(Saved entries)
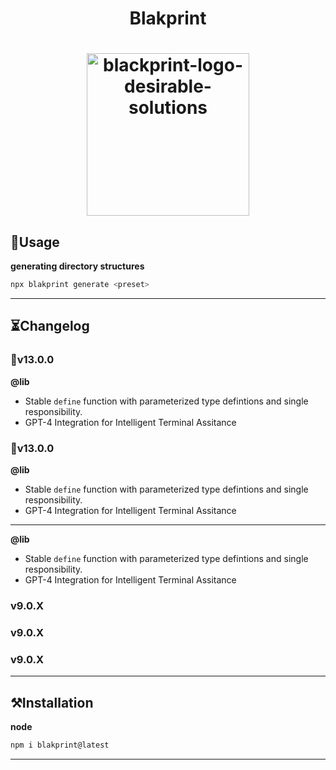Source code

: <!-- ⚠️ This README has been generated from the file(s) "DOCUMENTATION.md" ⚠️--><h1 align="center">Blakprint</h1>
<h1 align="center">

<img src="https://github.com/blakprint/blakprint/blob/main/docs/logo.png" height="260" width="260" alt="blackprint-logo-desirable-solutions"/>

</h1>
<h2>🔨Usage</h2>


**generating directory structures**

```bash
npx blakprint generate <preset>
```

---



<h2>⏳Changelog</h2>




### 🎉v13.0.0

**@lib**

- Stable `define` function with parameterized type defintions and single responsibility.
- GPT-4 Integration for Intelligent Terminal Assitance



### 🎉v13.0.0

**@lib**

- Stable `define` function with parameterized type defintions and single responsibility.
- GPT-4 Integration for Intelligent Terminal Assitance

---

**@lib**

- Stable `define` function with parameterized type defintions and single responsibility.
- GPT-4 Integration for Intelligent Terminal Assitance

### v9.0.X

### v9.0.X

### v9.0.X

---

<h2>⚒️Installation</h2>

**node**

```bash
npm i blakprint@latest
```
---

:: What is being asked ::
Retype the data exactly; images stay out.

:: Output of the task ::
Source code

: <!-- ⚠️ This README has been generated from the file(s) "DOCUMENTATION.md" ⚠️--><h1 align="center">Blakprint</h1>
<h1 align="center">

<img src="https://github.com/blakprint/blakprint/blob/main/docs/logo.png" height="260" width="260" alt="blackprint-logo-desirable-solutions"/>

</h1>
<h2>🔨Usage</h2>


**generating directory structures**

```bash
npx blakprint generate <preset>
```

---



<h2>⏳Changelog</h2>




### 🎉v13.0.0

**@lib**

- Stable `define` function with parameterized type defintions and single responsibility.
- GPT-4 Integration for Intelligent Terminal Assitance



### 🎉v13.0.0

**@lib**

- Stable `define` function with parameterized type defintions and single responsibility.
- GPT-4 Integration for Intelligent Terminal Assitance

---

**@lib**

- Stable `define` function with parameterized type defintions and single responsibility.
- GPT-4 Integration for Intelligent Terminal Assitance

### v9.0.X

### v9.0.X

### v9.0.X

---

<h2>⚒️Installation</h2>

**node**

```bash
npm i blakprint@latest
```
---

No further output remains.